MADRID, 26 Abr. (Europa Press) – Varios miembros del Banco Central Europeo (BCE) expresan su preferencia por no modificar los tipos de interés en su próxima reunión del 30 de abril. Esta decisión se enmarca en un contexto de efectos económicos aún inciertos debido al conflicto en Oriente Próximo, lo que sugiere que el banco central podría optar por esperar para evaluar con mayor precisión el rumbo de su política monetaria.
La institución, liderada por Christine Lagarde, mantuvo los tipos en torno al 2,15 % en su última reunión, manteniendo esta tasa estable desde junio de 2025. Sin embargo, ha alertado sobre el posible aumento de la inflación que podría afectar a la zona euro en los próximos meses, impulsada por la presión de los precios energéticos debido a la guerra.
En las semanas recientes, varios miembros del BCE han considerado que lo más prudente sería mantener los tipos en su nivel actual. Yannis Stournaras, gobernador del banco central de Grecia, sostiene que la institución «debería esperar» ante la posibilidad de que las negociaciones para poner fin a la guerra prosperen pronto.
«Tenemos mucha experiencia de crisis anteriores. Si es necesario, actuaremos de inmediato. Pero en este momento, todas nuestras estimaciones indican que la inflación podría ser menor que nuestro escenario base este año, dependiendo de las circunstancias actuales y de si la guerra termina pronto», argumentó Stournaras en el Foro Económico de Delfos.
De forma similar, Gediminas Simkus, gobernador del banco central de Lituania, afirmó: «No deberíamos aumentar los tipos de interés en la próxima reunión de política monetaria».
Aunque Lagarde ha sido menos explícita en sus declaraciones, ha indicado que necesitarán «recopilar más datos» antes de tomar decisiones respecto a la política monetaria, dadas las incertidumbres sobre la duración de la guerra y sus consecuencias.
A pesar de ello, la presidenta del BCE remarcó que no se comprometería «de antemano» con un camino específico para los tipos de interés, aunque están «decididos a garantizar que la inflación se estabilice en el objetivo del 2 % a medio plazo».
«Nadie sabe con certeza cuánto durará la situación y dudo que tengamos claridad al respecto para la próxima semana», manifestó en Frankfurt el economista jefe del BCE, Philip Lane, quien añadió que el impacto de la guerra en la economía europea sigue siendo complicado de prever.
Martins Kazaks, cabeza del banco central de Letonia, también comentó que el BCE tiene el «lujo» de poder esperar antes de apresurarse a subir los tipos de interés. «No tenemos prisa. Aún contamos con el gran lujo de recopilar datos y formarnos nuestra propia opinión», afirmó.

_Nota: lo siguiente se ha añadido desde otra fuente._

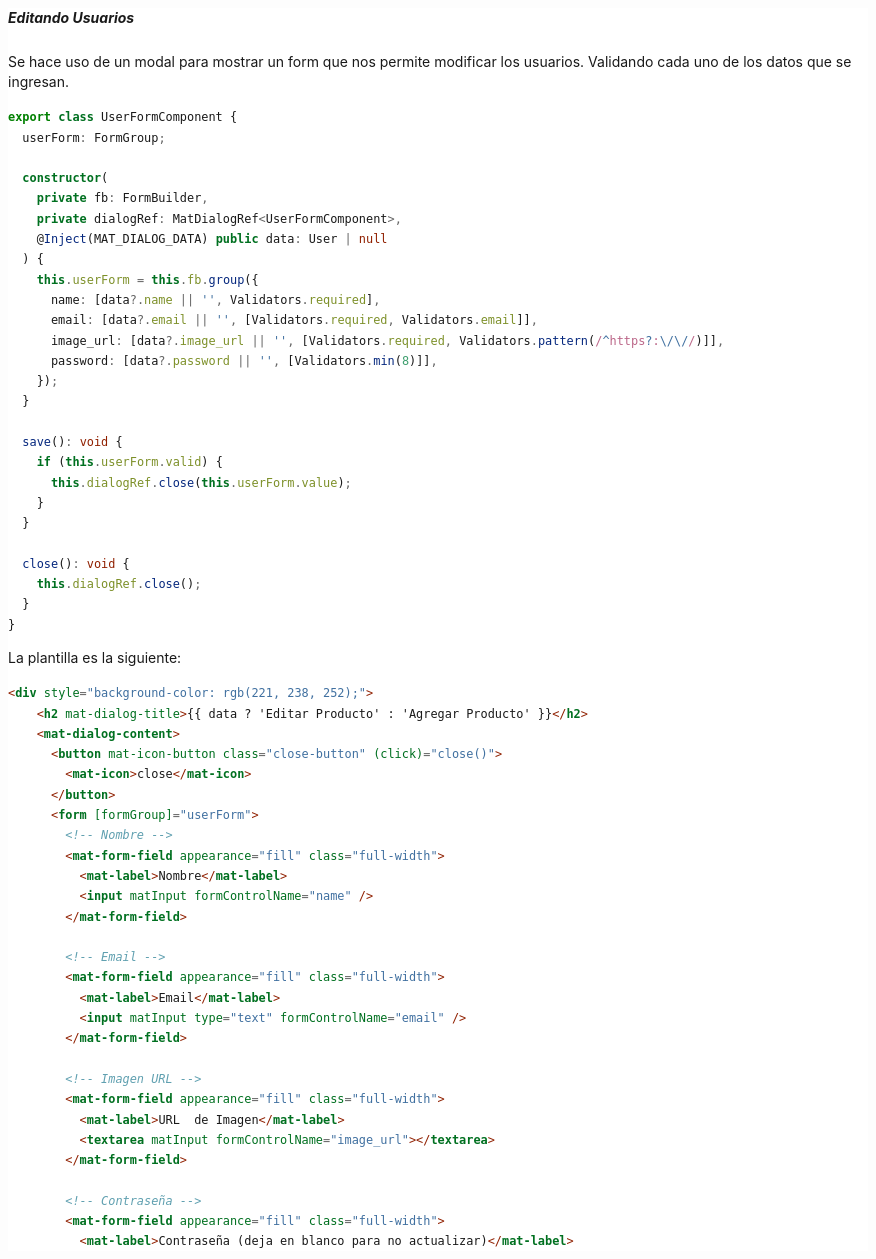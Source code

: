 
##### Editando Usuarios
Se hace uso de un modal para mostrar un form que nos permite modificar los usuarios. Validando cada uno de los datos que se ingresan.

```typescript
export class UserFormComponent {
  userForm: FormGroup;

  constructor(
    private fb: FormBuilder,
    private dialogRef: MatDialogRef<UserFormComponent>,
    @Inject(MAT_DIALOG_DATA) public data: User | null
  ) {
    this.userForm = this.fb.group({
      name: [data?.name || '', Validators.required],
      email: [data?.email || '', [Validators.required, Validators.email]],
      image_url: [data?.image_url || '', [Validators.required, Validators.pattern(/^https?:\/\//)]],
      password: [data?.password || '', [Validators.min(8)]],
    });
  }

  save(): void {
    if (this.userForm.valid) {
      this.dialogRef.close(this.userForm.value);
    }
  }

  close(): void {
    this.dialogRef.close();
  }
}
```

La plantilla es la siguiente:

```HTML
<div style="background-color: rgb(221, 238, 252);">
    <h2 mat-dialog-title>{{ data ? 'Editar Producto' : 'Agregar Producto' }}</h2>
    <mat-dialog-content>
      <button mat-icon-button class="close-button" (click)="close()">
        <mat-icon>close</mat-icon>
      </button>
      <form [formGroup]="userForm">
        <!-- Nombre -->
        <mat-form-field appearance="fill" class="full-width">
          <mat-label>Nombre</mat-label>
          <input matInput formControlName="name" />
        </mat-form-field>
  
        <!-- Email -->
        <mat-form-field appearance="fill" class="full-width">
          <mat-label>Email</mat-label>
          <input matInput type="text" formControlName="email" />
        </mat-form-field>
  
        <!-- Imagen URL -->
        <mat-form-field appearance="fill" class="full-width">
          <mat-label>URL  de Imagen</mat-label>
          <textarea matInput formControlName="image_url"></textarea>
        </mat-form-field>
  
        <!-- Contraseña -->
        <mat-form-field appearance="fill" class="full-width">
          <mat-label>Contraseña (deja en blanco para no actualizar)</mat-label>
```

Los analistas coinciden que el BCE mantendrá tipos
La mayoría de los analistas de mercados concuerdan en que en la próxima reunión del BCE no se modificarán los tipos de interés, aunque sí contemplan la posibilidad de que la entidad europea implemente una subida de la tasa de referencia en junio, dependiendo de la evolución de los precios.
Niall Scanlon, gestor de Carteras de Renta Fija en Mediolanum, señaló que el BCE aún no posee datos suficientes para tomar la decisión de elevar los tipos, y destacó que la incertidumbre caracteriza el futuro cercano que deberá guiar la política monetaria del BCE.
«Dado que los mercados descuentan actualmente alrededor de dos subidas de tipos del BCE durante el resto de 2026, creemos que es poco probable que el BCE envíe en esta reunión un mensaje que refuerce las expectativas de un endurecimiento más allá de este horizonte», explicó Scanlon.
El economista jefe de Bank of America para Europa, Rubén Segura-Cayuela, también reiteró que lo más probable es que el BCE mantenga los tipos sin cambios ante la falta de nuevos datos que aclaren las consecuencias de la crisis. Asimismo, indicó que Lagarde podría adoptar un perfil bajo en sus comunicaciones sobre la decisión de junio, aunque la posibilidad de un cambio ha ido cobrando fuerza.
«Esperamos pocos cambios en las perspectivas o en la comunicación escrita, y que el BCE mantenga un sesgo implícito a la subida, dado que las previsiones de marzo incluían casi dos subidas a partir de junio. Aunque Lagarde no dará orientaciones explícitas sobre junio, es probable que nos recuerde esas hipótesis en el ejercicio de previsión, reconociendo implícitamente una posible subida en junio, a menos que surjan otras sorpresas», concluyó Segura-Cayuela.